太平洋岸北西部を中心とするライオット・ガールのシーンが隆盛を誇っていた90年代半ばに登場して以来、スリーター・キニーはその猛烈なエネルギーで頭角を表してきた。彼女たちはシャープかつタフで脈打つような歌詞を紡ぎ、敬意を要求し、パーソナルな価値観と政治的見解に境目を設けようとしない。タッカーの唯一無二のシャウトと、ブラウンスタインの圧倒的なギターテクニックを武器に堅固なファンベースを築き上げた彼女たちは、特に女性によるロックバンドを切実に欲していた女性たちの共感を呼んだ。


1995年撮影のスリーター・キニー、左からジャネット・ワイス、コリー・タッカー、キャリー・ブラウンスタイン(Photo by Lindsay Brice/Getty Images)


1997年のライブ映像

ブラウンスタインとタッカーは、2006年に活動休止を発表するまでの10年間で7枚のアルバムを発表した。そして2015年発表の傑作アルバム『No Cities to Love』を皮切りに、バンドは第2期に突入する(今となっては第1期とほぼ同じ長さとなった)。だがこの間に、バンドは大きな変化をいくつか経験することになる。1997年発表の出世作以降活動を共にしてきたドラマーのジャネット・ワイスは、バンドにおける自身の存在意義の変化を理由に、4年前にバンドを脱退した(ワイスは出演したポッドキャストで、脱退の経緯について語っている。「『私はもうただのドラマーでしかないということ?』という私の問いに、2人はそうだと答えた。『バンドのクリエイティブ面にはもう貢献していないということ?』と訊くと、2人はノーと言った。だから私はバンドを去ることにしたの」)

当初は軋轢を生んだものの、3人は今も連絡を取り合っているという。「誕生日にはお互いにメールを送ってる」とブラウンスタインは話す。「家族みたいなものね。バンドのあり方が変わった今、それが私たちの関係を最も的確に表現する言葉だと思う」。



「彼女がスリーター・キニーの物語の一部であることは、これからも変わらない」とタッカーは付け加える。「私たち2人とも、彼女のことをいつも気にかけてる」。

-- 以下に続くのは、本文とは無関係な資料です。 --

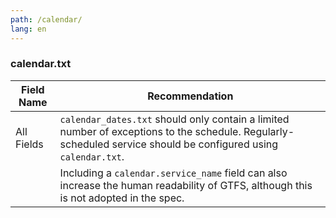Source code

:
 ```yaml
---
path: /calendar/
lang: en
---
```


### calendar.txt

| Field Name | Recommendation |
| --- | --- |
| All Fields | `calendar_dates.txt` should only contain a limited number of exceptions to the schedule. Regularly-scheduled service should be configured using `calendar.txt`. |
| | Including a `calendar.service_name` field can also increase the human readability of GTFS, although this is not adopted in the spec. |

本誌寄稿者のロブ・シェフィールドが「アメリカが生んだ最高のパンクバンドのひとつ」と評してから約30年間が経った今、タッカーとブラウンスタインはお互いが発する言葉を補完できるに違いない。2人がそうしないのは、相手が話す言葉に耳を傾けることが純粋に好きだからだ。長年にわたる努力の結晶であるこのクリエイティブなパートナーシップを、2人は生涯をかけて守ろうとしている。